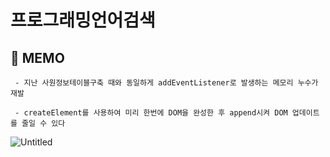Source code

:# 프로그래밍언어검색

## 💬 MEMO

```
 - 지난 사원정보테이블구축 때와 동일하게 addEventListener로 발생하는 메모리 누수가 재발

 - createElement를 사용하여 미리 한번에 DOM을 완성한 후 append시켜 DOM 업데이트를 줄일 수 있다
```

![Untitled](https://file.notion.so/f/f/e8d8ad32-680e-43dd-a515-2e167b723cbb/a4dd219a-73cb-4703-91d2-c0c8a89e6f36/Untitled.png?id=583ebb49-e0ce-4a33-9e4a-b0d3766d9cc1&table=block&spaceId=e8d8ad32-680e-43dd-a515-2e167b723cbb&expirationTimestamp=1694505600000&signature=DzRiitBlE9ylmLTzoi41lYW4UX7WS6qEdm5fv9bObEM&downloadName=Untitled.png)
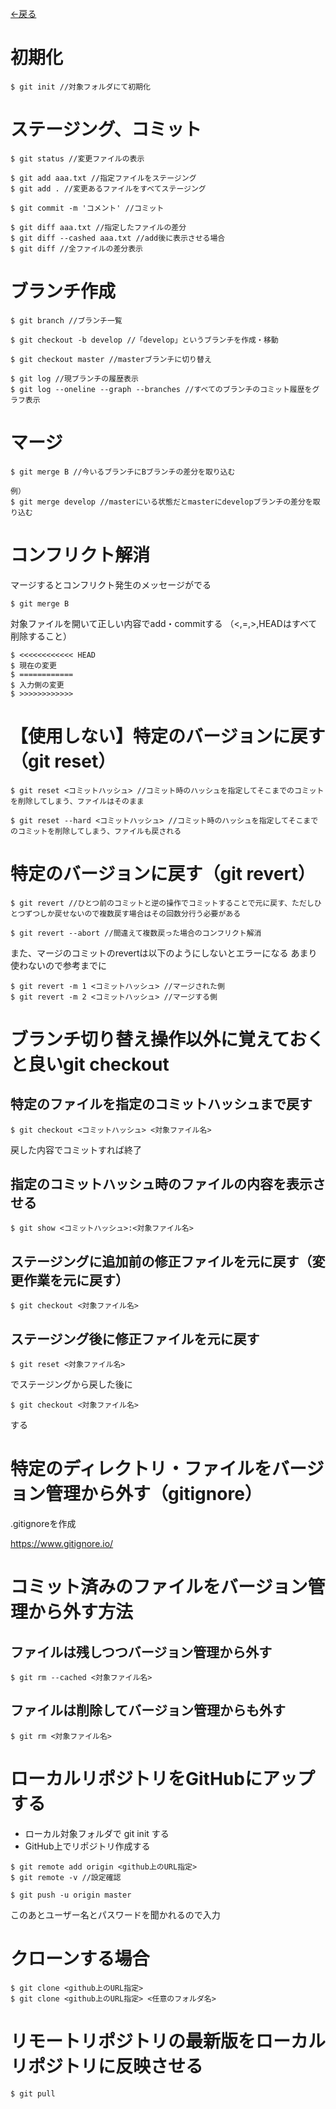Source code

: [←戻る](https://github.com/KIHARA-Keito/notebook)

# 初期化

```terminal
$ git init //対象フォルダにて初期化
```

# ステージング、コミット

```terminal
$ git status //変更ファイルの表示

$ git add aaa.txt //指定ファイルをステージング
$ git add . //変更あるファイルをすべてステージング

$ git commit -m 'コメント' //コミット

$ git diff aaa.txt //指定したファイルの差分
$ git diff --cashed aaa.txt //add後に表示させる場合
$ git diff //全ファイルの差分表示
```

# ブランチ作成

```terminal
$ git branch //ブランチ一覧

$ git checkout -b develop //「develop」というブランチを作成・移動

$ git checkout master //masterブランチに切り替え

$ git log //現ブランチの履歴表示
$ git log --oneline --graph --branches //すべてのブランチのコミット履歴をグラフ表示
```

# マージ

```terminal
$ git merge B //今いるブランチにBブランチの差分を取り込む

例）
$ git merge develop //masterにいる状態だとmasterにdevelopブランチの差分を取り込む
```

# コンフリクト解消

マージするとコンフリクト発生のメッセージがでる

```terminal
$ git merge B
```

対象ファイルを開いて正しい内容でadd・commitする
（<,=,>,HEADはすべて削除すること）

```terminal
$ <<<<<<<<<<<< HEAD
$ 現在の変更
$ ============
$ 入力側の変更
$ >>>>>>>>>>>>
```

# 【使用しない】特定のバージョンに戻す（git reset）

```terminal
$ git reset <コミットハッシュ> //コミット時のハッシュを指定してそこまでのコミットを削除してしまう、ファイルはそのまま

$ git reset --hard <コミットハッシュ> //コミット時のハッシュを指定してそこまでのコミットを削除してしまう、ファイルも戻される
```

# 特定のバージョンに戻す（git revert）

```terminal
$ git revert //ひとつ前のコミットと逆の操作でコミットすることで元に戻す、ただしひとつずつしか戻せないので複数戻す場合はその回数分行う必要がある

$ git revert --abort //間違えて複数戻った場合のコンフリクト解消
```

また、マージのコミットのrevertは以下のようにしないとエラーになる
あまり使わないので参考までに

```terminal
$ git revert -m 1 <コミットハッシュ> //マージされた側
$ git revert -m 2 <コミットハッシュ> //マージする側
```

# ブランチ切り替え操作以外に覚えておくと良いgit checkout

## 特定のファイルを指定のコミットハッシュまで戻す

```terminal
$ git checkout <コミットハッシュ> <対象ファイル名>
```

戻した内容でコミットすれば終了

## 指定のコミットハッシュ時のファイルの内容を表示させる

```terminal
$ git show <コミットハッシュ>:<対象ファイル名>
```

## ステージングに追加前の修正ファイルを元に戻す（変更作業を元に戻す）

```terminal
$ git checkout <対象ファイル名>
```

## ステージング後に修正ファイルを元に戻す

```terminal
$ git reset <対象ファイル名>
```

でステージングから戻した後に

```terminal
$ git checkout <対象ファイル名>
```
する

# 特定のディレクトリ・ファイルをバージョン管理から外す（gitignore）

.gitignoreを作成

https://www.gitignore.io/

# コミット済みのファイルをバージョン管理から外す方法

## ファイルは残しつつバージョン管理から外す

```terminal
$ git rm --cached <対象ファイル名>
```

## ファイルは削除してバージョン管理からも外す

```terminal
$ git rm <対象ファイル名>
```

# ローカルリポジトリをGitHubにアップする

- ローカル対象フォルダで git init する
- GitHub上でリポジトリ作成する

```terminal
$ git remote add origin <github上のURL指定>
$ git remote -v //設定確認

$ git push -u origin master
```

このあとユーザー名とパスワードを聞かれるので入力

# クローンする場合

```terminal
$ git clone <github上のURL指定>
$ git clone <github上のURL指定> <任意のフォルダ名>
```

# リモートリポジトリの最新版をローカルリポジトリに反映させる

```terminal
$ git pull
```
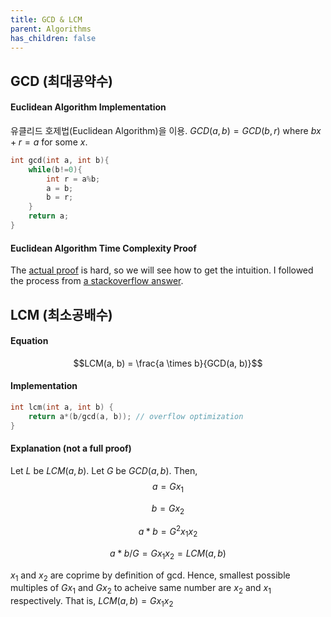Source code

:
 ```yaml
---
title: GCD & LCM
parent: Algorithms
has_children: false
---
```

## GCD (최대공약수)
#### Euclidean Algorithm Implementation
유클리드 호제법(Euclidean Algorithm)을 이용. $GCD(a, b) = GCD(b, r)$ where $bx+r = a$ for some $x$. 
```cpp
int gcd(int a, int b){
	while(b!=0){
		int r = a%b;
		a = b;
		b = r;
	}
	return a;
}
```
#### Euclidean Algorithm Time Complexity Proof
The [actual proof](https://www.geeksforgeeks.org/time-complexity-of-euclidean-algorithm/) is hard,
so we will see how to get the intuition. I followed the process from [a stackoverflow answer](https://stackoverflow.com/a/3981010).






## LCM (최소공배수)
#### Equation
$$LCM(a, b) = \frac{a \times b}{GCD(a, b)}$$
#### Implementation
```cpp
int lcm(int a, int b) {
    return a*(b/gcd(a, b)); // overflow optimization
}
```
#### Explanation (not a full proof)
Let $L$ be $LCM(a, b)$. Let $G$ be $GCD(a, b)$. Then,
$$a = Gx_1$$

$$b = Gx_2$$

$$a*b = G^2x_1x_2$$

$$a*b/G = Gx_1x_2 = LCM(a, b)$$

$x_1$ and $x_2$ are coprime by definition of gcd. Hence,
smallest possible multiples of $Gx_1$ and $Gx_2$ to acheive same number 
are $x_2$ and $x_1$ respectively. That is, $LCM(a, b) = Gx_1x_2$

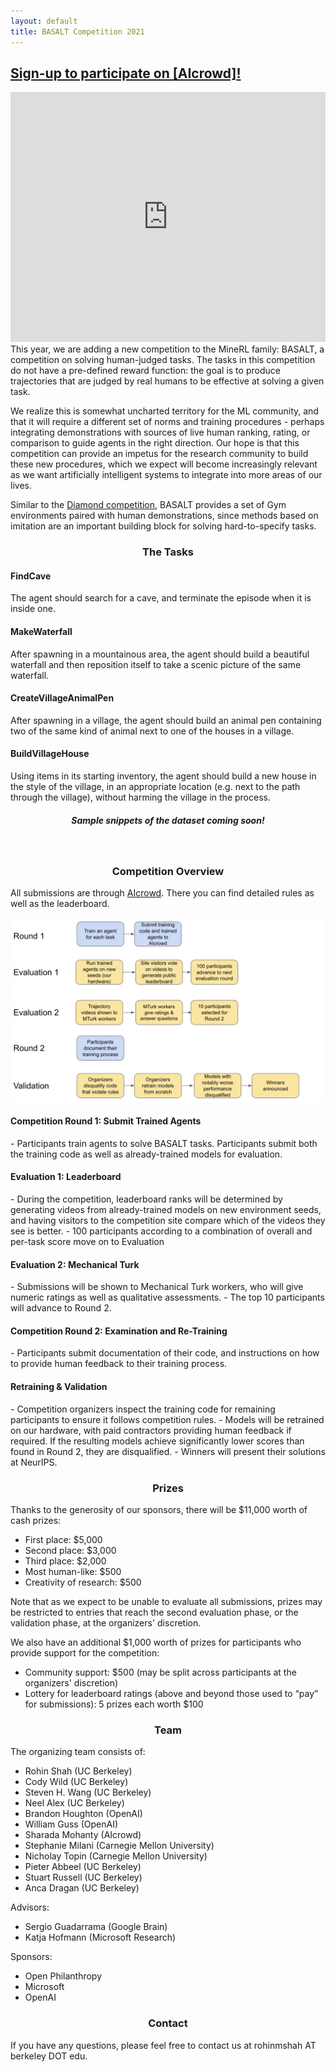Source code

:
```yaml
---
layout: default
title: BASALT Competition 2021
---
```


## [Sign-up to participate on <u>[AIcrowd]</u>!](https://www.aicrowd.com/challenges/neurips-2020-minerl-competition)


<div class="sidebarstatus">
    <iframe src="https://discordapp.com/widget?id=565639094860775436&theme=dark" width="100%" height="400" allowtransparency="true" frameborder="0"></iframe>
</div>
This year, we are adding a new competition to the MineRL family: BASALT, a competition on solving human-judged tasks. The tasks in this competition do not have a pre-defined reward function: the goal is to produce trajectories that are judged by real humans to be effective at solving a given task. 

We realize this is somewhat uncharted territory for the ML community, and that it will require a different set of norms and training procedures - perhaps integrating demonstrations with sources of live human ranking, rating, or comparison to guide agents in the right direction. Our hope is that this competition can provide an impetus for the research community to build these new procedures, which we expect will become increasingly relevant as we want artificially intelligent systems to integrate into more areas of our lives.
    
Similar to the [Diamond competition](/diamond), BASALT provides a set of Gym environments paired with human demonstrations, since methods based on imitation are an important building block for solving hard-to-specify tasks.


<h3 style="width: 100%; text-align: center;"> The Tasks</h3>

<h4 style="width: 100%; text-align: left;">FindCave</h4>
The agent should search for a cave, and terminate the episode when it is inside one.

<h4 style="width: 100%; text-align: left;">MakeWaterfall</h4>
After spawning in a mountainous area, the agent should build a beautiful waterfall and then reposition itself to take a scenic picture of the same waterfall.

<h4 style="width: 100%; text-align: left;">CreateVillageAnimalPen</h4>
After spawning in a village, the agent should build an animal pen containing two of the same kind of animal next to one of the houses in a village.

<h4 style="width: 100%; text-align: left;">BuildVillageHouse</h4>
Using items in its starting inventory, the agent should build a new house in the style of the village, in an appropriate location (e.g. next to the path through the village), without harming the village in the process.

<!-- TODO add these snippets using the video player class below  -->
<h5 style="text-align: center;"><b>Sample snippets of the dataset coming soon!</b></h5>
<!-- <div class="video-player">


    <img  style="margin-left: auto" src="/assets/videos/obed1.mp4.gif" class="video">


    <img src="/assets/videos/obed2.mp4.gif" class="video">


    <img src="/assets/videos/obed3.mp4.gif" class="video">


    <img src="/assets/videos/obed4.mp4.gif" class="video">


    <img src="/assets/videos/odia1.mp4.gif" class="video">


    <img src="/assets/videos/odia2.mp4.gif" class="video">


    <img src="/assets/videos/odia3.mp4.gif" class="video">


    <img  style="margin-right: auto" src="/assets/videos/odia4.mp4.gif" class="video">

</div>
<div class="video-player">


    <img style="margin-left: auto" src="/assets/videos/omeat1.mp4.gif" class="video">


    <img src="/assets/videos/omeat2.mp4.gif" class="video">


    <img src="/assets/videos/omeat3.mp4.gif" class="video">


    <img src="/assets/videos/omeat4.mp4.gif" class="video">


    <img src="/assets/videos/orion1.mp4.gif" class="video">


    <img src="/assets/videos/orion2.mp4.gif" class="video">


    <img src="/assets/videos/orion3.mp4.gif" class="video">


    <img  style="margin-right: auto" src="/assets/videos/orion4.mp4.gif" class="video">
</div>
-->

<!-- TODO add videos from baseline submissions
<br/>
<h3 style="width: 100%; text-align: center;"> Baseline submissions</h3>

<iframe allowFullScreen="allowFullScreen" src="https://www.youtube.com/embed/GHo8B4JMC38?ecver=1&amp;iv_load_policy=3&amp;rel=0&amp;showinfo=0&amp;yt:stretch=16:9&amp;autohide=1&amp;color=white&amp;width=560&amp;width=560" width="100%" height="395" allowtransparency="true" frameborder="0" style="margin:auto">
</iframe>
<br/>


<iframe allowFullScreen="allowFullScreen" src="https://www.youtube.com/embed/W9-7FX4YZbI?ecver=1&amp;iv_load_policy=3&amp;rel=0&amp;showinfo=0&amp;yt:stretch=16:9&amp;autohide=1&amp;color=white&amp;width=560&amp;width=560" width="100%" height="395" allowtransparency="true" frameborder="0" style="margin:auto">
</iframe>
<br/> -->

<br/>

<h3 style="width: 100%; text-align: center;"> Competition Overview </h3>

All submissions are through [AIcrowd](https://www.aicrowd.com/challenges/neurips-2021-minerl-basalt-competition). There you can find detailed rules as well as the leaderboard.

<div>
    <img class="marginauto" src="/assets/images/basalt_diagram.png" alt="drawing" width="700"/>
</div>


<h4 style="width: 100%; text-align: left;"> Competition Round 1: Submit Trained Agents </h4>
- Participants train agents to solve BASALT tasks. Participants submit both the training code as well as already-trained models for evaluation.

<h4 style="width: 100%; text-align: left;"> Evaluation 1: Leaderboard </h4>
- During the competition, leaderboard ranks will be determined by generating videos from already-trained models on new environment seeds, and having visitors to the competition site compare which of the videos they see is better.
- 100 participants according to a combination of overall and per-task score move on to Evaluation

<h4 style="width: 100%; text-align: left;"> Evaluation 2: Mechanical Turk </h4>
- Submissions will be shown to Mechanical Turk workers, who will give numeric ratings as well as qualitative assessments.
- The top 10 participants will advance to Round 2.


<h4 style="width: 100%; text-align: left;"> Competition Round 2: Examination and Re-Training </h4>
- Participants submit documentation of their code, and instructions on how to provide human feedback to their training process.

<h4 style="width: 100%; text-align: left;"> Retraining & Validation</h4>
- Competition organizers inspect the training code for remaining participants to ensure it follows competition rules.
- Models will be retrained on our hardware, with paid contractors providing human feedback if required. If the resulting models achieve significantly lower scores than found in Round 2, they are disqualified.
- Winners will present their solutions at NeurIPS.

<br/>

<h3 style="width: 100%; text-align: center;"> Prizes </h3>

Thanks to the generosity of our sponsors, there will be $11,000 worth of cash prizes:

* First place: $5,000
* Second place: $3,000
* Third place: $2,000
* Most human-like: $500
* Creativity of research: $500

Note that as we expect to be unable to evaluate all submissions, prizes may be restricted to entries that reach the second evaluation phase, or the validation phase, at the organizers' discretion.

We also have an additional $1,000 worth of prizes for participants who provide support for the competition:

* Community support: $500 (may be split across participants at the organizers' discretion)
* Lottery for leaderboard ratings (above and beyond those used to “pay” for submissions): 5 prizes each worth $100


<h3 style="width: 100%; text-align: center;"> Team </h3>

The organizing team consists of:

* Rohin Shah (UC Berkeley)
* Cody Wild (UC Berkeley) 
* Steven H. Wang (UC Berkeley) 
* Neel Alex (UC Berkeley)
* Brandon Houghton (OpenAI)
* William Guss (OpenAI)
* Sharada Mohanty (AIcrowd)
* Stephanie Milani (Carnegie Mellon University)
* Nicholay Topin (Carnegie Mellon University)
* Pieter Abbeel (UC Berkeley)
* Stuart Russell (UC Berkeley)
* Anca Dragan (UC Berkeley)

Advisors:

* Sergio Guadarrama (Google Brain)
* Katja Hofmann (Microsoft Research)

Sponsors:

* Open Philanthropy
* Microsoft
* OpenAI

<h3 style="width: 100%; text-align: center;"> Contact </h3>
If you have any questions, please feel free to contact us at rohinmshah AT berkeley DOT edu.

<!-- TODO add citation once it is up on arXiv
<h3  style="width: 100%; text-align: center;"> Citation </h3>

<div class="paper-section">
    <div class="paper-section-container">
    <div>
        <a href="https://arxiv.org/abs/1904.10079">
        <img class="paper-thumbnail" src="/assets/paper_thumbnail.jpg"/>
        </a>
    </div>
    <div>
        <h3><a href="https://arxiv.org/abs/1904.10079">NeurIPS 2020 Competition:  The MineRL Competition onSample Efficient Reinforcement Learning using Human Priors </a></h3>
        <p>William H. Guss, Mario Ynocente Castro, Sam Devlin, Brandon Houghton, Noboru Sean Kuno, Crissman Loomis, Keisuke Nakata, Stephanie Milani, Sharada Mohanty, Ruslan Salakhutdinov, Shinya Shiroshita, John Schulman, Nicholay Topin, Avinash Ummadisingu, Oriol Vinyals</p>
        <p>NeurIPS 2020 Competition Track</p>
        <p> 2020 </p>
        <p style="margin: 10px 20px">
        <a href="/competition/2020_bib.txt">[BibTex]</a>
        <a href="/competition">[Competition Details]</a>
        </p>
    </div>
    </div>
</div>
-->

-*-

• [HOW TO COMPLETE THIS TASK]: All lines in the records above that contain "clone" are to be reported.

• [RESPONSE BOX]:
$ git clone <github上のURL指定>
$ git clone <github上のURL指定> <任意のフォルダ名>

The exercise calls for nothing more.